------ Excerpted data
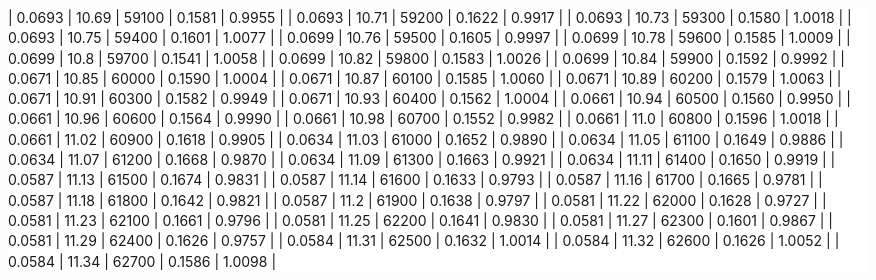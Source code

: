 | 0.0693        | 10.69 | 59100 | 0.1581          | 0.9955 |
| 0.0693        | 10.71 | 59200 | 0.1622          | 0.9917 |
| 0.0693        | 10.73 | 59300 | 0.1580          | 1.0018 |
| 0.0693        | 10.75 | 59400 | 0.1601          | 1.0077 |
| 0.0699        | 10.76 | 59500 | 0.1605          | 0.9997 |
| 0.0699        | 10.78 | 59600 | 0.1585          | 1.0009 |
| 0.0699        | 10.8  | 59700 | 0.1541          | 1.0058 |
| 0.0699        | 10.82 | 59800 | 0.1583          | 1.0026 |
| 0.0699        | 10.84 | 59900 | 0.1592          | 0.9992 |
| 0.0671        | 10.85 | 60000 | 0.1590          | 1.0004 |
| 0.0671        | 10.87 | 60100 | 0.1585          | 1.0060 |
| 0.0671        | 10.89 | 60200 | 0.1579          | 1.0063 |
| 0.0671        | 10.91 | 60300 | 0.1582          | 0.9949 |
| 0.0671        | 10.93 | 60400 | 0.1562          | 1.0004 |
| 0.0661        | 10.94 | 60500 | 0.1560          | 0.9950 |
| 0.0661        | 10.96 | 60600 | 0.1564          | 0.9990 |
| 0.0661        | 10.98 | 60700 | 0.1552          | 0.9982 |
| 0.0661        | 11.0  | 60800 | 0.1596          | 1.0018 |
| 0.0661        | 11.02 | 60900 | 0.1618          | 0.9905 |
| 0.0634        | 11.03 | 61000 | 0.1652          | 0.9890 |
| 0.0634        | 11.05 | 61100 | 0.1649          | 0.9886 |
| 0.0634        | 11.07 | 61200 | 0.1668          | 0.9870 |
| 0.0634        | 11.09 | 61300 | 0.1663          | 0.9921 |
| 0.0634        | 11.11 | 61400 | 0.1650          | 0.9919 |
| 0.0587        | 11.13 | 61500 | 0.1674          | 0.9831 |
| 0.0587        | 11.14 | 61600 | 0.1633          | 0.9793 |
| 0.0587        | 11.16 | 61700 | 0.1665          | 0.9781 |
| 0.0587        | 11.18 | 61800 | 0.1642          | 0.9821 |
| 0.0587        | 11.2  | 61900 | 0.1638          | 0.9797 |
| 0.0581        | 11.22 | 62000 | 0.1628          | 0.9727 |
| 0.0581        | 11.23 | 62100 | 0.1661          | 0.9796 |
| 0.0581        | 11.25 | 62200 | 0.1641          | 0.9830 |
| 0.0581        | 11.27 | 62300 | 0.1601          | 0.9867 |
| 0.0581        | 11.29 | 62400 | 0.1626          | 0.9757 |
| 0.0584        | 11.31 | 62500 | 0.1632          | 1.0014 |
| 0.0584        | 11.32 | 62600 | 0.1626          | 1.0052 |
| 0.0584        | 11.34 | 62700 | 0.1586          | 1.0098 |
------------
Task objective – Set down exactly the lines of the data above, beginning with the line that has "10.84 | 59900" and ending with the line that has "11.31 | 62500", and no others.

Solution to the problem –
| 0.0699        | 10.84 | 59900 | 0.1592          | 0.9992 |
| 0.0671        | 10.85 | 60000 | 0.1590          | 1.0004 |
| 0.0671        | 10.87 | 60100 | 0.1585          | 1.0060 |
| 0.0671        | 10.89 | 60200 | 0.1579          | 1.0063 |
| 0.0671        | 10.91 | 60300 | 0.1582          | 0.9949 |
| 0.0671        | 10.93 | 60400 | 0.1562          | 1.0004 |
| 0.0661        | 10.94 | 60500 | 0.1560          | 0.9950 |
| 0.0661        | 10.96 | 60600 | 0.1564          | 0.9990 |
| 0.0661        | 10.98 | 60700 | 0.1552          | 0.9982 |
| 0.0661        | 11.0  | 60800 | 0.1596          | 1.0018 |
| 0.0661        | 11.02 | 60900 | 0.1618          | 0.9905 |
| 0.0634        | 11.03 | 61000 | 0.1652          | 0.9890 |
| 0.0634        | 11.05 | 61100 | 0.1649          | 0.9886 |
| 0.0634        | 11.07 | 61200 | 0.1668          | 0.9870 |
| 0.0634        | 11.09 | 61300 | 0.1663          | 0.9921 |
| 0.0634        | 11.11 | 61400 | 0.1650          | 0.9919 |
| 0.0587        | 11.13 | 61500 | 0.1674          | 0.9831 |
| 0.0587        | 11.14 | 61600 | 0.1633          | 0.9793 |
| 0.0587        | 11.16 | 61700 | 0.1665          | 0.9781 |
| 0.0587        | 11.18 | 61800 | 0.1642          | 0.9821 |
| 0.0587        | 11.2  | 61900 | 0.1638          | 0.9797 |
| 0.0581        | 11.22 | 62000 | 0.1628          | 0.9727 |
| 0.0581        | 11.23 | 62100 | 0.1661          | 0.9796 |
| 0.0581        | 11.25 | 62200 | 0.1641          | 0.9830 |
| 0.0581        | 11.27 | 62300 | 0.1601          | 0.9867 |
| 0.0581        | 11.29 | 62400 | 0.1626          | 0.9757 |
| 0.0584        | 11.31 | 62500 | 0.1632          | 1.0014 |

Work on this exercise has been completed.